Jack Johnson: Sleeps Through The Static
Jack Johnson’s new album, Sleep Through The Static, is a worldwide hit but not for any of the reasons you’d expect from a big-budget production.
Title: Sleep Through The Static
Artist: Jack Johnson
Produced by: Jack Johnson and JP Plunier
Mixed by: Robert Carranza at Solar Powered Plastic Plant Studios, Los Angeles, on an SSL AWS900.
Text: Paul Tingen
Photography: Kizzy O’Neal
Jack Johnson’s fifth album, Sleep Through The Static is as laid back as ever. The album has been phenomenally successful, reaching No. 1 in every Anglo-Saxon country in the world, including Australia, the US and the UK. Not bad for music that was created entirely on analogue tape, almost without effects, and with a philosophy that deliberately championed feel, spontaneity and simplicity.
On the telephone from his home in Los Angeles, Robert Carranza, the album’s mixer and engineer, elaborated on the goings-on: “The whole focus of making this record was to simplify things,” related Carranza. “Even the process of using outboard gear was enormously simplified: there was hardly any. We trusted our instincts, and we had the good sense to not be bound by how people are making records right now. We did our own thing. We focused on feel, and if something felt right, we went with it. Even when it came to mastering, we told Bernie Grundman that this record didn’t need to be loud and that the acoustic songs should feel like acoustic songs and be less loud than the other songs. And it’s interesting for people to see that a hit record can be made in such a very simple way!”

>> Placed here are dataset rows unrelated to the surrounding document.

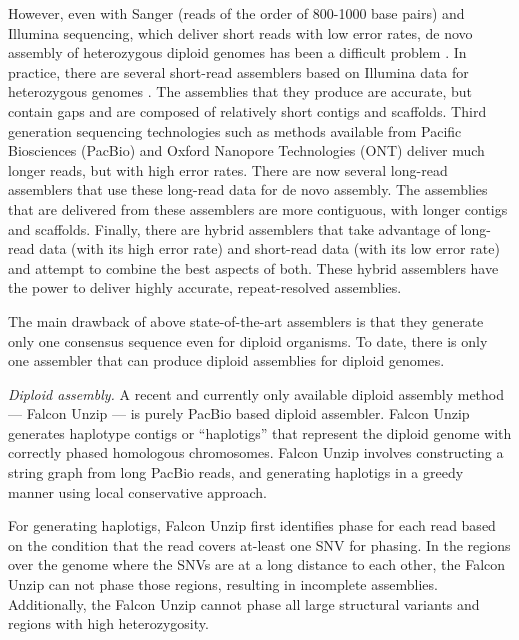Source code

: However, even with Sanger (reads of the order of 800-1000 base pairs) and Illumina sequencing, which deliver short reads with low error rates, de novo assembly of heterozygous diploid genomes has been a difficult problem \citep{vinson2005assembly, levy2007diploid}.
In practice, there are several short-read assemblers based on Illumina data for heterozygous genomes \citep{kajitani2014efficient, pryszcz2016redundans, simpson2012efficient, bankevich2012spades, li2015fermikit}.
The assemblies that they produce are accurate, but contain gaps and are composed of relatively short contigs and scaffolds. 
Third generation sequencing technologies such as methods available from Pacific Biosciences (PacBio) and Oxford Nanopore Technologies (ONT) deliver much longer reads, but with high error rates.
There are now several long-read assemblers \citep{koren2017canu, vaser2017fast, xiao2016mecat, berlin2015assembling, chin2013nonhybrid, hunt2015circlator, lin2016assembly} that use these long-read data for de novo assembly.
The assemblies that are delivered from these assemblers are more contiguous, with longer contigs and scaffolds.
Finally, there are hybrid assemblers that take advantage of long-read data (with its high error rate) and short-read data (with its low error rate) \citep{bashir2012hybrid, antipov2015hybridspades, zimin2017hybrid} and attempt to combine the best aspects of both.
These hybrid assemblers have the power to deliver highly accurate, repeat-resolved assemblies.

The main drawback of above state-of-the-art assemblers is that they generate only one consensus sequence even for diploid organisms. To date, there is only one assembler that can produce diploid assemblies for diploid genomes.

\textit{Diploid assembly.} A recent and currently only available diploid assembly method --- Falcon Unzip \citep{chin2016phased} --- is purely PacBio based diploid assembler.
Falcon Unzip generates haplotype contigs or ``haplotigs'' that represent the diploid genome with correctly phased homologous chromosomes.
Falcon Unzip involves constructing a string graph from long PacBio reads, and generating haplotigs in a greedy manner using local conservative approach.


For generating haplotigs, Falcon Unzip first identifies phase for each read based on the condition that the read covers at-least one SNV for phasing.
In the regions over the genome where the SNVs are at a long distance to each other, the Falcon Unzip can not phase those regions, resulting in incomplete assemblies.
Additionally, the Falcon Unzip cannot phase all large structural variants and regions with high heterozygosity.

Robert Carranza has worked with Jack Johnson since 2003, when he engineered and mixed the singer’s second release, On And On. He performed the same duties on In Between Dreams (2005), and graduated to co-producer (with the singer) for 2007’s Curious George. Carranza is therefore well placed to describe the differences between these albums. It turns out that even though the result may have been relatively similar, the making of Sleep Through The Static was indeed very different. It features more electric guitars and keyboards than previous albums, and was the first time Johnson recorded in Los Angeles, and to analogue tape. It was also the first time producer JP Plunier (Ben Harper, John Lee Hooker) was involved.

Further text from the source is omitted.